Local fiduciary agent given partially conditional 36-month sentence




The supreme court in Zurich has upheld the ruling of a previous hearing in which a 55-year-old fiduciary agent from Zug was handed a partially conditional sentence of 36 months on account of his involvement in engaging in fraudulent activity among other offences. The courts also upheld the previous verdict which banned him from practising his profession for four years.

For his part, the agent’s counsel for defence had attempted to ensure a lesser sentence for his client, namely a conditional fine amounting to 180 times his daily pay for multiple counts of falsification of documents, embezzlement and false accusation, without his client being banned. However, in this appeal hearing, the client was cleared of charges of money laundering.

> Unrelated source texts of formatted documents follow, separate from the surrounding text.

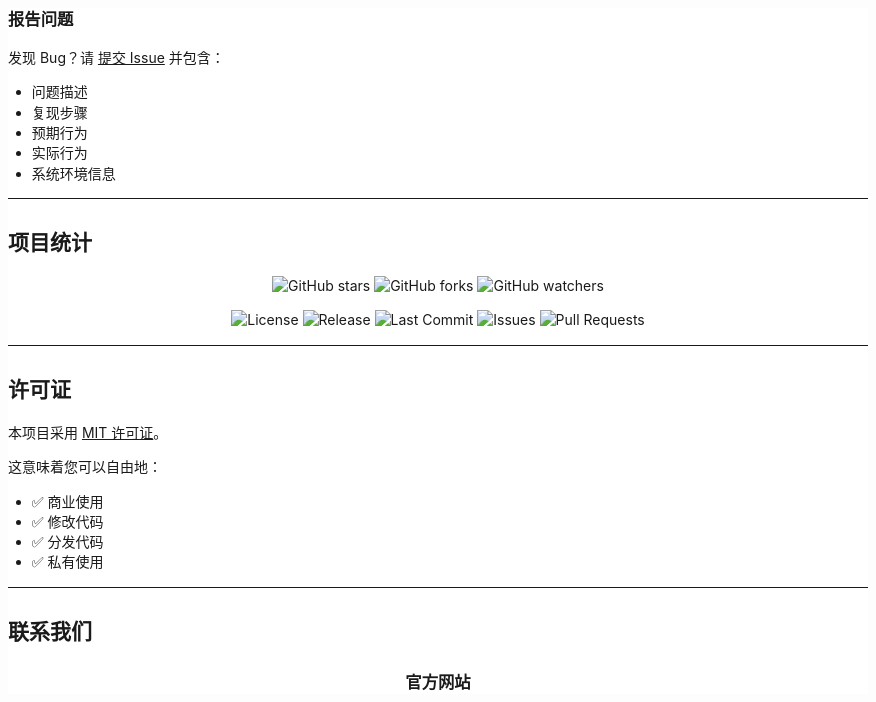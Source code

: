 ### 报告问题

发现 Bug？请 [提交 Issue](https://github.com/truman-world/pichub/issues) 并包含：

- 问题描述
- 复现步骤
- 预期行为
- 实际行为
- 系统环境信息

---

## 项目统计

<p align="center">
  <img src="https://img.shields.io/github/stars/truman-world/pichub?style=social" alt="GitHub stars">
  <img src="https://img.shields.io/github/forks/truman-world/pichub?style=social" alt="GitHub forks">
  <img src="https://img.shields.io/github/watchers/truman-world/pichub?style=social" alt="GitHub watchers">
</p>

<p align="center">
  <img src="https://img.shields.io/github/license/truman-world/pichub" alt="License">
  <img src="https://img.shields.io/github/v/release/truman-world/pichub" alt="Release">
  <img src="https://img.shields.io/github/last-commit/truman-world/pichub" alt="Last Commit">
  <img src="https://img.shields.io/github/issues/truman-world/pichub" alt="Issues">
  <img src="https://img.shields.io/github/issues-pr/truman-world/pichub" alt="Pull Requests">
</p>

---

## 许可证

本项目采用 [MIT 许可证](LICENSE)。

这意味着您可以自由地：

- ✅ 商业使用
- ✅ 修改代码
- ✅ 分发代码
- ✅ 私有使用

---

## 联系我们

<div align="center">

### 官方网站
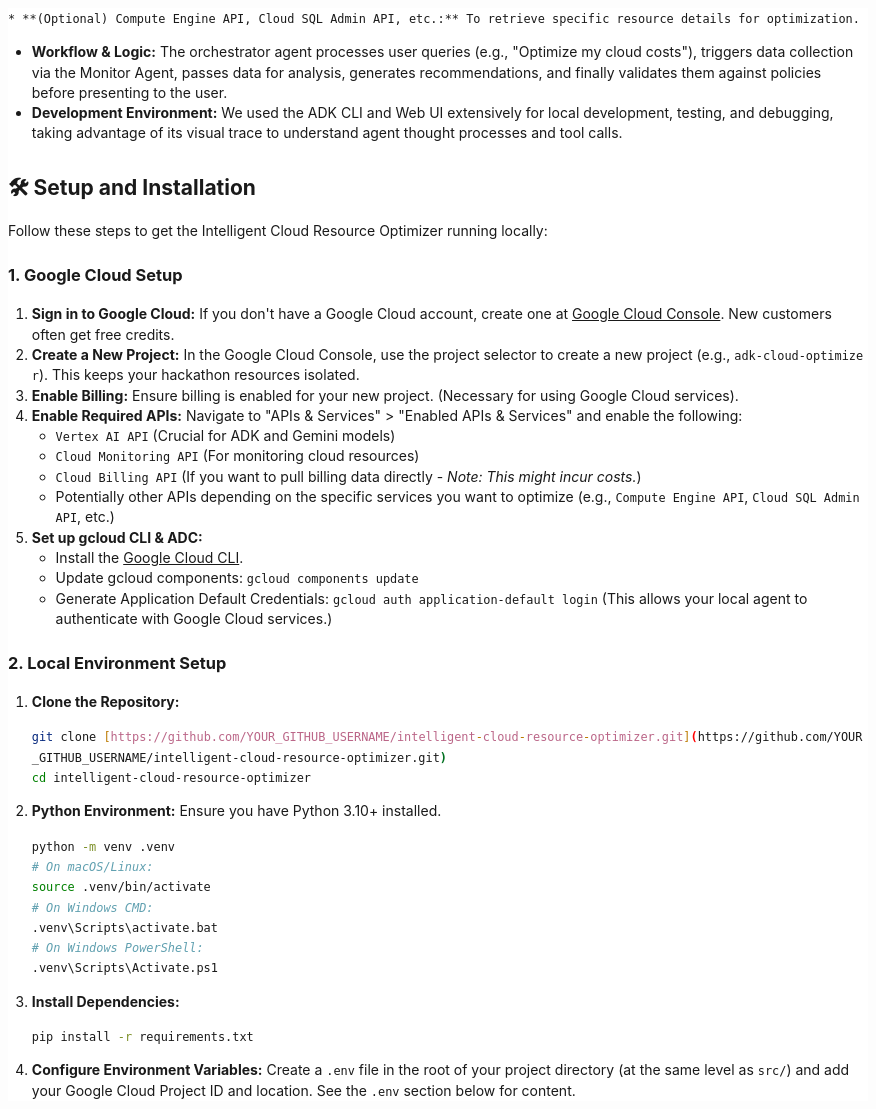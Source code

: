     * **(Optional) Compute Engine API, Cloud SQL Admin API, etc.:** To retrieve specific resource details for optimization.
* **Workflow & Logic:** The orchestrator agent processes user queries (e.g., "Optimize my cloud costs"), triggers data collection via the Monitor Agent, passes data for analysis, generates recommendations, and finally validates them against policies before presenting to the user.
* **Development Environment:** We used the ADK CLI and Web UI extensively for local development, testing, and debugging, taking advantage of its visual trace to understand agent thought processes and tool calls.

## 🛠️ Setup and Installation

Follow these steps to get the Intelligent Cloud Resource Optimizer running locally:

### 1. Google Cloud Setup

1.  **Sign in to Google Cloud:** If you don't have a Google Cloud account, create one at [Google Cloud Console](https://console.cloud.google.com/). New customers often get free credits.
2.  **Create a New Project:** In the Google Cloud Console, use the project selector to create a new project (e.g., `adk-cloud-optimizer`). This keeps your hackathon resources isolated.
3.  **Enable Billing:** Ensure billing is enabled for your new project. (Necessary for using Google Cloud services).
4.  **Enable Required APIs:** Navigate to "APIs & Services" > "Enabled APIs & Services" and enable the following:
    * `Vertex AI API` (Crucial for ADK and Gemini models)
    * `Cloud Monitoring API` (For monitoring cloud resources)
    * `Cloud Billing API` (If you want to pull billing data directly - *Note: This might incur costs.*)
    * Potentially other APIs depending on the specific services you want to optimize (e.g., `Compute Engine API`, `Cloud SQL Admin API`, etc.)
5.  **Set up gcloud CLI & ADC:**
    * Install the [Google Cloud CLI](https://cloud.google.com/sdk/docs/install).
    * Update gcloud components: `gcloud components update`
    * Generate Application Default Credentials: `gcloud auth application-default login` (This allows your local agent to authenticate with Google Cloud services.)

### 2. Local Environment Setup

1.  **Clone the Repository:**
    ```bash
    git clone [https://github.com/YOUR_GITHUB_USERNAME/intelligent-cloud-resource-optimizer.git](https://github.com/YOUR_GITHUB_USERNAME/intelligent-cloud-resource-optimizer.git)
    cd intelligent-cloud-resource-optimizer
    ```
2.  **Python Environment:** Ensure you have Python 3.10+ installed.
    ```bash
    python -m venv .venv
    # On macOS/Linux:
    source .venv/bin/activate
    # On Windows CMD:
    .venv\Scripts\activate.bat
    # On Windows PowerShell:
    .venv\Scripts\Activate.ps1
    ```
3.  **Install Dependencies:**
    ```bash
    pip install -r requirements.txt
    ```
4.  **Configure Environment Variables:**
    Create a `.env` file in the root of your project directory (at the same level as `src/`) and add your Google Cloud Project ID and location. See the `.env` section below for content.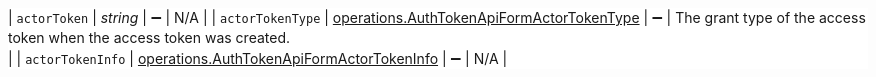 | `actorToken`                                                                                                                                                                                                                                                                                                                                                                                                                                                                       | *string*                                                                                                                                                                                                                                                                                                                                                                                                                                                                           | :heavy_minus_sign:                                                                                                                                                                                                                                                                                                                                                                                                                                                                 | N/A                                                                                                                                                                                                                                                                                                                                                                                                                                                                                |
| `actorTokenType`                                                                                                                                                                                                                                                                                                                                                                                                                                                                   | [operations.AuthTokenApiFormActorTokenType](../../models/operations/authtokenapiformactortokentype.md)                                                                                                                                                                                                                                                                                                                                                                             | :heavy_minus_sign:                                                                                                                                                                                                                                                                                                                                                                                                                                                                 | The grant type of the access token when the access token was created.<br/>                                                                                                                                                                                                                                                                                                                                                                                                         |
| `actorTokenInfo`                                                                                                                                                                                                                                                                                                                                                                                                                                                                   | [operations.AuthTokenApiFormActorTokenInfo](../../models/operations/authtokenapiformactortokeninfo.md)                                                                                                                                                                                                                                                                                                                                                                             | :heavy_minus_sign:                                                                                                                                                                                                                                                                                                                                                                                                                                                                 | N/A                                                                                                                                                                                                                                                                                                                                                                                                                                                                                |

It was heard in court that the notary public had been helping a German fraudster in investing money for him. It appears this German national presented himself as a worldly billionaire and a scion of the Trapp dynasty, very successful in trading in risk-free, high-yield trading activity and taking on the Swiss fiduciary agent as his financial intermediary, or paymaster, as the latter put it, involving sums of several millions of francs between the summer of 2009 and the autumn of 2010. However, it appears these funds were never really invested but paid out to other clients for their private use in a so-called snowball system, the clients duped by the German with statements which falsely indicated profits.

Court proceedings against the fiduciary agent, relating to funds amounting to CHF 14 million, were opened in 2012, with the German sentenced to a five-year-ten-month prison sentence by a court in Bochum in the state of North-Rhine Westphalia.

The Zug-based notary public had acted for the German as a member of the board of a financial company specially set up for the purpose. He mentioned how, like the investors, he had initially been totally taken in by the German, only in October 2010 realising that something was amiss.

It was mentioned how the supreme court could not categorically state that the Swiss agent had not disbelieved the German at the outset and was not taken in by him and his personality. However, it was clear he had gone along with the fraudulent activity and not distanced himself from it, even when he had begun to suspect it, While the court ruled out the Swiss man was directly complicit, it ruled he was possibly complicit. As mentioned, in this appeal hearing, he was cleared of charges of money laundering. He is also having to pay CHF 375,000 to the Swiss state for having benefited from pecuniary advantage. While, as mentioned, the 36-month sentence is partially conditional, he will have to spend at least 12 months behind bars.

Of note is that the verdict is not legally binding and that the matter is to be referred to the Swiss Federal Court.